Tuesday, September 24, 2013

A Sudoku Image Recognition Program                                                


Newspaper image capture
It is amazing to me, that the eye can recognize objects so quickly and apparently so easily. I suspect that a significant amount of parallel processing occurs locally in the eye that helps with edge and surface detection. The conscious brain is usually not even aware of what must be the huge amount of computing to make sense of the morning newspaper. I get a glimpse of the enormity of the problem when I open one of those multi language instruction booklets and it takes me a few moments to realize that I’m trying to read German.

A computer is far worse off because the only thing it “knows” is what is going on at a single given pixel. In one image there are a lot of pixels (640x480=307,200) and as the “attention” moves to the next pixel, it forgets what it had just seen. I write algorithms for computers as if I were making instructions for someone with extreme tunnel vision who has little ability to make long term memories.

Gray-scale conversion
But first I must capture a USB camera bitmaped image in the computer.

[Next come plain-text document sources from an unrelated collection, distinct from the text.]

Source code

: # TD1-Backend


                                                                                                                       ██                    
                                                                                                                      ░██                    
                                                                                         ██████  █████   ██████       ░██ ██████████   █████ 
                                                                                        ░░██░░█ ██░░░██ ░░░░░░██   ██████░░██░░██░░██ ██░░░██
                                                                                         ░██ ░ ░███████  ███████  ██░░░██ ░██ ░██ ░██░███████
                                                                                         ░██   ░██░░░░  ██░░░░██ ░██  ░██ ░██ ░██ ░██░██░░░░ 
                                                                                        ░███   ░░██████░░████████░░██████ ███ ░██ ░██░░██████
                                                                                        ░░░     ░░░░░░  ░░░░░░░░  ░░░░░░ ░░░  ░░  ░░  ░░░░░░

Some kind soul, made this relatively easy in VB6, by writing a short module that utilizes the SendMessage command of the USER32 API. Download at: USBCammod.bas

Then by using simple commands, the USB cam is turned on and images are continuously sent to the windows clipboard. The clipboard data is constantly copied to a VB6 picturebox and you see a live video image in the form’s picturebox. Still images are captured from the clipboard in the same way.
  
mCapHwnd = capCreateCaptureWindow("WebcamCapture", 0, 0, 0, 640, 480, H, 0)
 DoEvents
 SendMessage mCapHwnd, CONNECT, 0, 0
 CamRunning = True

 Do While CamRunning
     SendMessage mCapHwnd, GET_FRAME, 0, 0
     SendMessage mCapHwnd, COPY, 0, 0
     PIC.Picture = Clipboard.GetData
     DoEvents
 Loop

Monochromatic image
A bitmapped color image can be converted to a gray-scale image by averaging each RGB pixel value and then writing the average back into each of the RGB pixel locations. A RGB color value of (10, 9, 2) is converted to gray- scale value of (7, 7, 7). Gray-scale images can be converted into two toned (monochromatic) images by comparing to a cutoff value. Gray-scale values above the cutoff produce white points and values below the cutoff are black points.

Background cutoff values
The trick of making a decent monochrome image is to find where  to set the cutoff. The cutoff needs to be set to unique values in different areas of an image. I used an algorithm that looked at local blocks of 96x96 pixels that found the gray-scale distribution. The highest distribution peek of a newsprint image is always the white background color. I defined the local cutoff value to be the first low (1/4 peek value) distribution area on the dark side of the peek. So now, the gray-scale values of the image are graded against the local cutoff and a strong monochromatic image is produced. I also copy these monochromatic values into a 640x480 byte array because VB6 can do calculations on array data faster than it can draw or read pixel values from an image.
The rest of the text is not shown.